Material to process Start Marker

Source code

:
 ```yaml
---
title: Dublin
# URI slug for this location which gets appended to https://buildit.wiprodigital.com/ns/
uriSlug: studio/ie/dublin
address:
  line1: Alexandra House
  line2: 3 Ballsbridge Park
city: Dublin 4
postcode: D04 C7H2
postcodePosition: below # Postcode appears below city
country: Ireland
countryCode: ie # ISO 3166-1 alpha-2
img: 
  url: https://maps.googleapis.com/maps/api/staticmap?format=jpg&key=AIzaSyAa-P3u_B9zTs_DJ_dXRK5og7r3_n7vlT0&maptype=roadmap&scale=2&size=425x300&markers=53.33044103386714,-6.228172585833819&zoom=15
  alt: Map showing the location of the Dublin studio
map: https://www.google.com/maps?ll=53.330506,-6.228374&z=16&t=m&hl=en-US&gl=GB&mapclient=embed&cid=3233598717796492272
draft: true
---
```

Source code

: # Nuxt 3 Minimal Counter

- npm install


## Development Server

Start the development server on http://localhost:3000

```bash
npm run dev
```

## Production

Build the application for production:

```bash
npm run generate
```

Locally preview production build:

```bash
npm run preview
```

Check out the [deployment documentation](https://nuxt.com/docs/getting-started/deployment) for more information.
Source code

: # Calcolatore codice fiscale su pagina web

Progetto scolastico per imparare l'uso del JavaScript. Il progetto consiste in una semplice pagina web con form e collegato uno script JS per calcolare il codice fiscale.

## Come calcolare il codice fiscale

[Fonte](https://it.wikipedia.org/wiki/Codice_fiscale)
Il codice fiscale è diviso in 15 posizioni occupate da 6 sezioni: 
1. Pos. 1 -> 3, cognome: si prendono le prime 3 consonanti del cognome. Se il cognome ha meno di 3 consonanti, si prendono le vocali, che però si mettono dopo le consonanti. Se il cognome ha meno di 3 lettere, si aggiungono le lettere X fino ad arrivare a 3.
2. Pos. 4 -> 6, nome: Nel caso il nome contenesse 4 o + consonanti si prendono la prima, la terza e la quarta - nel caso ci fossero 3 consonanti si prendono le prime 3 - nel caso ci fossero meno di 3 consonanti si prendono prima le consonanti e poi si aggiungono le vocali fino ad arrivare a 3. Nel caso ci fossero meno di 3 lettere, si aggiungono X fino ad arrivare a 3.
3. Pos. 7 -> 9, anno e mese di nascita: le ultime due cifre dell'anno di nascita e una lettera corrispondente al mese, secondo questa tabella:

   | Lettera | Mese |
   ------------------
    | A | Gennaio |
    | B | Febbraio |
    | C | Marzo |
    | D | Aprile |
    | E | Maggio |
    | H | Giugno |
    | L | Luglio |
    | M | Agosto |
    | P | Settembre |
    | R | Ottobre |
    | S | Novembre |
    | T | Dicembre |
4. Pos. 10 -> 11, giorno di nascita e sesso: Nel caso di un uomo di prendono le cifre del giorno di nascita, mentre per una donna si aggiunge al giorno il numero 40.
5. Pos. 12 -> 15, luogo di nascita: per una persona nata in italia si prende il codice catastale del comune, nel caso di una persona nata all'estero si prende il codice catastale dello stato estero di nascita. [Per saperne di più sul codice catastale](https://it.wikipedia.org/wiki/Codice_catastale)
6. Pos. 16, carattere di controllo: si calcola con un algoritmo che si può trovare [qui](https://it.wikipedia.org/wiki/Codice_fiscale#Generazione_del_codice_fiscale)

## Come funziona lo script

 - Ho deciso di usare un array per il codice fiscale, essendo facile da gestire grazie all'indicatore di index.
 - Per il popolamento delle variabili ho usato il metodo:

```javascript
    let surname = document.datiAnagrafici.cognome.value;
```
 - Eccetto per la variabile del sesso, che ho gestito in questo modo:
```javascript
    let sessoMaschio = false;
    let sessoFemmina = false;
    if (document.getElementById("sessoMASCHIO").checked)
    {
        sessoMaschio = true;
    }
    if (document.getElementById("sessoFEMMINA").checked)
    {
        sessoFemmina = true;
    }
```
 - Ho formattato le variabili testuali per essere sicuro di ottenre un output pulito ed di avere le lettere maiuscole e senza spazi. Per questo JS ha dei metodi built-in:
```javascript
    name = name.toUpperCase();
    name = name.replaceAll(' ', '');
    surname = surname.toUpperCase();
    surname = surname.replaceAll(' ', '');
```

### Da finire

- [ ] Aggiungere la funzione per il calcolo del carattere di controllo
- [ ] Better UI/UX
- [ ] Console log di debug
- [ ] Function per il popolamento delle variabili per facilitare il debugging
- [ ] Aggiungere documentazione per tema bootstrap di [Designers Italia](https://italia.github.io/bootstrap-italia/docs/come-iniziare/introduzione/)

Material to process End Marker

* Directions for this task:
The answer must consist of every line above that holds the string "https", copied exactly.

* Task solution:
# URI slug for this location which gets appended to https://buildit.wiprodigital.com/ns/
  url: https://maps.googleapis.com/maps/api/staticmap?format=jpg&key=AIzaSyAa-P3u_B9zTs_DJ_dXRK5og7r3_n7vlT0&maptype=roadmap&scale=2&size=425x300&markers=53.33044103386714,-6.228172585833819&zoom=15
map: https://www.google.com/maps?ll=53.330506,-6.228374&z=16&t=m&hl=en-US&gl=GB&mapclient=embed&cid=3233598717796492272
Check out the [deployment documentation](https://nuxt.com/docs/getting-started/deployment) for more information.
[Fonte](https://it.wikipedia.org/wiki/Codice_fiscale)
5. Pos. 12 -> 15, luogo di nascita: per una persona nata in italia si prende il codice catastale del comune, nel caso di una persona nata all'estero si prende il codice catastale dello stato estero di nascita. [Per saperne di più sul codice catastale](https://it.wikipedia.org/wiki/Codice_catastale)
6. Pos. 16, carattere di controllo: si calcola con un algoritmo che si può trovare [qui](https://it.wikipedia.org/wiki/Codice_fiscale#Generazione_del_codice_fiscale)
- [ ] Aggiungere documentazione per tema bootstrap di [Designers Italia](https://italia.github.io/bootstrap-italia/docs/come-iniziare/introduzione/)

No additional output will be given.